Morgan Stanley warns that global economic growth in 2022 will be less than half of 2021

The brokerage forecasts year-on-year global growth of 2.9% in 2021, compared to growth of 6.2% in 2021, about 40 basis points below consensus.

“The slowdown is global, driven by the fallout from fading fiscal stimulus, tighter monetary policy, a sustained Covid drag, ongoing supply chain friction and, most recently, the Russian invasion of Ukraine,” Morgan Stanley economists wrote in a report dated Is. Tuesday

Commodity and oil prices rose after Russia was hit by Western sanctions for its invasion of Ukraine, adding to global inflationary pressures and prompting governments and central banks to reevaluate their monetary policies.

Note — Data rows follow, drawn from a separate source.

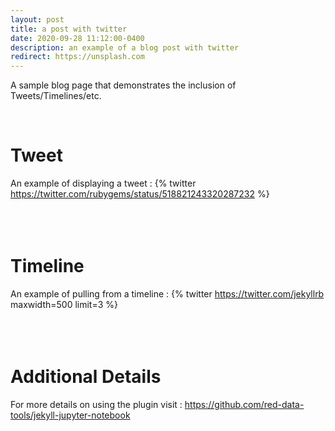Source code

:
 ```yaml
---
layout: post
title: a post with twitter
date: 2020-09-28 11:12:00-0400
description: an example of a blog post with twitter
redirect: https://unsplash.com
---
```

A sample blog page that demonstrates the inclusion of Tweets/Timelines/etc.

<br />

# Tweet
An example of displaying a tweet : 
{% twitter https://twitter.com/rubygems/status/518821243320287232 %}
<br />
<br />
<br />
<br />
# Timeline
An example of pulling from a timeline : 
{% twitter https://twitter.com/jekyllrb maxwidth=500 limit=3 %}
<br />
<br />
<br />
<br />
# Additional Details
For more details on using the plugin visit : https://github.com/red-data-tools/jekyll-jupyter-notebook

China’s strict COVID-19 restrictions have halted factory production and eroded domestic demand, crippling the country’s economy, which has had its export growth down for nearly two years.

A solution to the Ukraine crisis appears unlikely and global central banks are already trying to slow growth to tame inflation, with economists at Morgan Stanley expecting growth to be limited.

Last week, the central banks of the United States and the United Kingdom joined other major economies in raising interest rates to combat a surge in inflation, which they described as tentative after reopening. The pandemic impact of the global economy before Russia’s invasion sent Ukraine’s energy prices skyrocketing.

Morgan Stanley said the slowdown in global growth is widespread, and the only two major economies where brokerages do not see a substantial slowdown are Japan and India.

“We no longer see global GDP in a pre-crisis trend during the forecast period,” the brokerage said.